■ Exercise directions
In your answer, give each entry again exactly as it appears.

■ Records provided
^^^^^^^^

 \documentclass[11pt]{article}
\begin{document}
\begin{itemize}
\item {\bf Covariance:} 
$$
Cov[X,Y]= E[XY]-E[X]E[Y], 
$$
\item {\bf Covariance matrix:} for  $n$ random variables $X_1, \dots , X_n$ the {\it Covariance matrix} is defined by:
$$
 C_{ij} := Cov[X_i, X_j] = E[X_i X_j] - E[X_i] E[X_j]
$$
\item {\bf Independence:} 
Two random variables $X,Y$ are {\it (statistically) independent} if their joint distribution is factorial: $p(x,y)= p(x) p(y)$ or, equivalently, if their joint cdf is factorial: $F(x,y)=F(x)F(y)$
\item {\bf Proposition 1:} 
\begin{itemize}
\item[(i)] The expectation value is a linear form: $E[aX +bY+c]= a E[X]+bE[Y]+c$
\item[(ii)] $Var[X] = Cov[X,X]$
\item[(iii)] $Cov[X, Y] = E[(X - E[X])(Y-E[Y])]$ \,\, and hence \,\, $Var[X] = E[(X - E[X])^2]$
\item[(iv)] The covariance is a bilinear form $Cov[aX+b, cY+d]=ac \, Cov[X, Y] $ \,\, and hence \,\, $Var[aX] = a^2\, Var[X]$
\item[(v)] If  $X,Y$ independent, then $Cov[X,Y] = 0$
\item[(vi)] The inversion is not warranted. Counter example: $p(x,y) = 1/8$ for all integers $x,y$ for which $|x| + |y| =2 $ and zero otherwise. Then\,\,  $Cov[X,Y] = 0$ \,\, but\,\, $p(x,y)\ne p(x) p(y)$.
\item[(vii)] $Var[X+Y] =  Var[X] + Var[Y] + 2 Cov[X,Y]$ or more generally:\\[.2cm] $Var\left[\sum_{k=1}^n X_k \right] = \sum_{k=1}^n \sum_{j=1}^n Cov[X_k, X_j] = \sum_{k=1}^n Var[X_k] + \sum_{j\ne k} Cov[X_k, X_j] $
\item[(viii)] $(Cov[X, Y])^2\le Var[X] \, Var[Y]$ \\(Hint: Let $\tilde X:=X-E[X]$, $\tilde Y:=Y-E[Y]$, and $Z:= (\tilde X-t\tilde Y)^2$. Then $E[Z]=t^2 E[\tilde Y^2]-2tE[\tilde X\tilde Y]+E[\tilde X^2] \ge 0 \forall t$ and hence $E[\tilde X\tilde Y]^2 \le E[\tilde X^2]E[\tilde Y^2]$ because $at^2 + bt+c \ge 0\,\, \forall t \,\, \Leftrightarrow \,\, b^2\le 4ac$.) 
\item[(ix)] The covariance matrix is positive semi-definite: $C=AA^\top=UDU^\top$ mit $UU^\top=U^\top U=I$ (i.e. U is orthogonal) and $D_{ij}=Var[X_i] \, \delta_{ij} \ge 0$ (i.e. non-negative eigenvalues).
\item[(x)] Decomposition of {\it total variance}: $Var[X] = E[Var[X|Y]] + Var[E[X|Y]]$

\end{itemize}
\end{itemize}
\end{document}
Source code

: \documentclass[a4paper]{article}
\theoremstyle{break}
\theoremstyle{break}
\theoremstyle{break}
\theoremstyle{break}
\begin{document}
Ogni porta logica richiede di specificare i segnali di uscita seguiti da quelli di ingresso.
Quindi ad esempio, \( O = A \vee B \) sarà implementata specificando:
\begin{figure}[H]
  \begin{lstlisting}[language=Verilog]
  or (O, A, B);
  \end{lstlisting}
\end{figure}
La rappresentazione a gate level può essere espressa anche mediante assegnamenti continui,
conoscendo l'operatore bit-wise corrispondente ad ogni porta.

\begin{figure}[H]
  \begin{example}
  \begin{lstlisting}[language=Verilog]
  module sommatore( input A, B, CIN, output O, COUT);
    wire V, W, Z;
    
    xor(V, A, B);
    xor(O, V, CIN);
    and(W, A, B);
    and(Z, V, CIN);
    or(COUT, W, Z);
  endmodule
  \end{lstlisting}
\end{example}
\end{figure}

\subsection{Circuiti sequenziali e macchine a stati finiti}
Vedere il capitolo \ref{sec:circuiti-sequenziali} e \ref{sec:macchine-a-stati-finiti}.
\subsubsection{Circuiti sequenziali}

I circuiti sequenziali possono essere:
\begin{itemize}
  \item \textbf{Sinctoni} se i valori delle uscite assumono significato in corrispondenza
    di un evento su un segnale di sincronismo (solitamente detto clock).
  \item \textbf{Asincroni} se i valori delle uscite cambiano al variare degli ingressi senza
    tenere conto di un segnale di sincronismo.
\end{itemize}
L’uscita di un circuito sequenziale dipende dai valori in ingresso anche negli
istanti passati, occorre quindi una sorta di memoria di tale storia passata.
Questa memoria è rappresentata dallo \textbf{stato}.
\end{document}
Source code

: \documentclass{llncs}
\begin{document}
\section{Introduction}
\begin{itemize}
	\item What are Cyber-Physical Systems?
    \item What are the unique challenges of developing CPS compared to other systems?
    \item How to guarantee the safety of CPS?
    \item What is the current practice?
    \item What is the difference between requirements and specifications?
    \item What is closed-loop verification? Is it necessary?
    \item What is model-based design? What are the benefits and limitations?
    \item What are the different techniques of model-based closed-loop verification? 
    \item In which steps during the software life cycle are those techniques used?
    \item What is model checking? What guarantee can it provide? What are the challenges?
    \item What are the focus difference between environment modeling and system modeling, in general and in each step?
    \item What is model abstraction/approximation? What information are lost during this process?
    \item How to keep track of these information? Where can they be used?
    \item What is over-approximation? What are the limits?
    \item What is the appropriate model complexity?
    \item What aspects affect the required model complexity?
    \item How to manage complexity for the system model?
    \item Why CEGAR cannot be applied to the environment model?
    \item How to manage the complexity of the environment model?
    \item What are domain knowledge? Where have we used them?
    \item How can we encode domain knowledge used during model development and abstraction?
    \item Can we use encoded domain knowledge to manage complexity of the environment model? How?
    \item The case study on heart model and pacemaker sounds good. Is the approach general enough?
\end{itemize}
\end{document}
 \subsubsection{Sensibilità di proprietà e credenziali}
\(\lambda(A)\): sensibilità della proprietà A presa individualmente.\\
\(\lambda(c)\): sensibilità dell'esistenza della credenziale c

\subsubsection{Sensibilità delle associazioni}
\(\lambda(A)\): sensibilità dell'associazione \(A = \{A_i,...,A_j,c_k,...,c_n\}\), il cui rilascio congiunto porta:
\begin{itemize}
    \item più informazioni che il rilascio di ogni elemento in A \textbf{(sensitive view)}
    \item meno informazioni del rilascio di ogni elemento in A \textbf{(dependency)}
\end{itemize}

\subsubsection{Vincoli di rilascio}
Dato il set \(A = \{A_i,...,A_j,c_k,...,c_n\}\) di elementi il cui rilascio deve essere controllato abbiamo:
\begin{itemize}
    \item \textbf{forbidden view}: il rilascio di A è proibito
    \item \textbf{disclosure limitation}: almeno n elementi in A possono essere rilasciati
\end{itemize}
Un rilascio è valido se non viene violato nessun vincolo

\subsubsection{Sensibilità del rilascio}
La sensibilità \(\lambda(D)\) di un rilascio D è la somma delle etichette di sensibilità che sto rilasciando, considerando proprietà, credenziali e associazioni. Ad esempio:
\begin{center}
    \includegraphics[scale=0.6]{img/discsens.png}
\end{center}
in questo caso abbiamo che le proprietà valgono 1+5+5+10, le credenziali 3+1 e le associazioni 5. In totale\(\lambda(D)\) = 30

^^^^^^^^

■ Response to the exercise
 \documentclass[11pt]{article}
\begin{document}
\begin{itemize}
\item {\bf Covariance:} 
$$
Cov[X,Y]= E[XY]-E[X]E[Y], 
$$
\item {\bf Covariance matrix:} for  $n$ random variables $X_1, \dots , X_n$ the {\it Covariance matrix} is defined by:
$$
 C_{ij} := Cov[X_i, X_j] = E[X_i X_j] - E[X_i] E[X_j]
$$
\item {\bf Independence:} 
Two random variables $X,Y$ are {\it (statistically) independent} if their joint distribution is factorial: $p(x,y)= p(x) p(y)$ or, equivalently, if their joint cdf is factorial: $F(x,y)=F(x)F(y)$
\item {\bf Proposition 1:} 
\begin{itemize}
\item[(i)] The expectation value is a linear form: $E[aX +bY+c]= a E[X]+bE[Y]+c$
\item[(ii)] $Var[X] = Cov[X,X]$
\item[(iii)] $Cov[X, Y] = E[(X - E[X])(Y-E[Y])]$ \,\, and hence \,\, $Var[X] = E[(X - E[X])^2]$
\item[(iv)] The covariance is a bilinear form $Cov[aX+b, cY+d]=ac \, Cov[X, Y] $ \,\, and hence \,\, $Var[aX] = a^2\, Var[X]$
\item[(v)] If  $X,Y$ independent, then $Cov[X,Y] = 0$
\item[(vi)] The inversion is not warranted. Counter example: $p(x,y) = 1/8$ for all integers $x,y$ for which $|x| + |y| =2 $ and zero otherwise. Then\,\,  $Cov[X,Y] = 0$ \,\, but\,\, $p(x,y)\ne p(x) p(y)$.
\item[(vii)] $Var[X+Y] =  Var[X] + Var[Y] + 2 Cov[X,Y]$ or more generally:\\[.2cm] $Var\left[\sum_{k=1}^n X_k \right] = \sum_{k=1}^n \sum_{j=1}^n Cov[X_k, X_j] = \sum_{k=1}^n Var[X_k] + \sum_{j\ne k} Cov[X_k, X_j] $
\item[(viii)] $(Cov[X, Y])^2\le Var[X] \, Var[Y]$ \\(Hint: Let $\tilde X:=X-E[X]$, $\tilde Y:=Y-E[Y]$, and $Z:= (\tilde X-t\tilde Y)^2$. Then $E[Z]=t^2 E[\tilde Y^2]-2tE[\tilde X\tilde Y]+E[\tilde X^2] \ge 0 \forall t$ and hence $E[\tilde X\tilde Y]^2 \le E[\tilde X^2]E[\tilde Y^2]$ because $at^2 + bt+c \ge 0\,\, \forall t \,\, \Leftrightarrow \,\, b^2\le 4ac$.) 
\item[(ix)] The covariance matrix is positive semi-definite: $C=AA^\top=UDU^\top$ mit $UU^\top=U^\top U=I$ (i.e. U is orthogonal) and $D_{ij}=Var[X_i] \, \delta_{ij} \ge 0$ (i.e. non-negative eigenvalues).
\item[(x)] Decomposition of {\it total variance}: $Var[X] = E[Var[X|Y]] + Var[E[X|Y]]$

\end{itemize}
\end{itemize}
\end{document}
Source code

: \documentclass[a4paper]{article}
\theoremstyle{break}
\theoremstyle{break}
\theoremstyle{break}
\theoremstyle{break}
\begin{document}
Ogni porta logica richiede di specificare i segnali di uscita seguiti da quelli di ingresso.
Quindi ad esempio, \( O = A \vee B \) sarà implementata specificando:
\begin{figure}[H]
  \begin{lstlisting}[language=Verilog]
  or (O, A, B);
  \end{lstlisting}
\end{figure}
La rappresentazione a gate level può essere espressa anche mediante assegnamenti continui,
conoscendo l'operatore bit-wise corrispondente ad ogni porta.

\begin{figure}[H]
  \begin{example}
  \begin{lstlisting}[language=Verilog]
  module sommatore( input A, B, CIN, output O, COUT);
    wire V, W, Z;
    
    xor(V, A, B);
    xor(O, V, CIN);
    and(W, A, B);
    and(Z, V, CIN);
    or(COUT, W, Z);
  endmodule
  \end{lstlisting}
\end{example}
\end{figure}

\subsection{Circuiti sequenziali e macchine a stati finiti}
Vedere il capitolo \ref{sec:circuiti-sequenziali} e \ref{sec:macchine-a-stati-finiti}.
\subsubsection{Circuiti sequenziali}

I circuiti sequenziali possono essere:
\begin{itemize}
  \item \textbf{Sinctoni} se i valori delle uscite assumono significato in corrispondenza
    di un evento su un segnale di sincronismo (solitamente detto clock).
  \item \textbf{Asincroni} se i valori delle uscite cambiano al variare degli ingressi senza
    tenere conto di un segnale di sincronismo.
\end{itemize}
L’uscita di un circuito sequenziale dipende dai valori in ingresso anche negli
istanti passati, occorre quindi una sorta di memoria di tale storia passata.
Questa memoria è rappresentata dallo \textbf{stato}.
\end{document}
Source code

: \documentclass{llncs}
\begin{document}
\section{Introduction}
\begin{itemize}
	\item What are Cyber-Physical Systems?
    \item What are the unique challenges of developing CPS compared to other systems?
    \item How to guarantee the safety of CPS?
    \item What is the current practice?
    \item What is the difference between requirements and specifications?
    \item What is closed-loop verification? Is it necessary?
    \item What is model-based design? What are the benefits and limitations?
    \item What are the different techniques of model-based closed-loop verification? 
    \item In which steps during the software life cycle are those techniques used?
    \item What is model checking? What guarantee can it provide? What are the challenges?
    \item What are the focus difference between environment modeling and system modeling, in general and in each step?
    \item What is model abstraction/approximation? What information are lost during this process?
    \item How to keep track of these information? Where can they be used?
    \item What is over-approximation? What are the limits?
    \item What is the appropriate model complexity?
    \item What aspects affect the required model complexity?
    \item How to manage complexity for the system model?
    \item Why CEGAR cannot be applied to the environment model?
    \item How to manage the complexity of the environment model?
    \item What are domain knowledge? Where have we used them?
    \item How can we encode domain knowledge used during model development and abstraction?
    \item Can we use encoded domain knowledge to manage complexity of the environment model? How?
    \item The case study on heart model and pacemaker sounds good. Is the approach general enough?
\end{itemize}
\end{document}
 \subsubsection{Sensibilità di proprietà e credenziali}
\(\lambda(A)\): sensibilità della proprietà A presa individualmente.\\
\(\lambda(c)\): sensibilità dell'esistenza della credenziale c

\subsubsection{Sensibilità delle associazioni}
\(\lambda(A)\): sensibilità dell'associazione \(A = \{A_i,...,A_j,c_k,...,c_n\}\), il cui rilascio congiunto porta:
\begin{itemize}
    \item più informazioni che il rilascio di ogni elemento in A \textbf{(sensitive view)}
    \item meno informazioni del rilascio di ogni elemento in A \textbf{(dependency)}
\end{itemize}

\subsubsection{Vincoli di rilascio}
Dato il set \(A = \{A_i,...,A_j,c_k,...,c_n\}\) di elementi il cui rilascio deve essere controllato abbiamo:
\begin{itemize}
    \item \textbf{forbidden view}: il rilascio di A è proibito
    \item \textbf{disclosure limitation}: almeno n elementi in A possono essere rilasciati
\end{itemize}
Un rilascio è valido se non viene violato nessun vincolo

\subsubsection{Sensibilità del rilascio}
La sensibilità \(\lambda(D)\) di un rilascio D è la somma delle etichette di sensibilità che sto rilasciando, considerando proprietà, credenziali e associazioni. Ad esempio:
\begin{center}
    \includegraphics[scale=0.6]{img/discsens.png}
\end{center}
in questo caso abbiamo che le proprietà valgono 1+5+5+10, le credenziali 3+1 e le associazioni 5. In totale\(\lambda(D)\) = 30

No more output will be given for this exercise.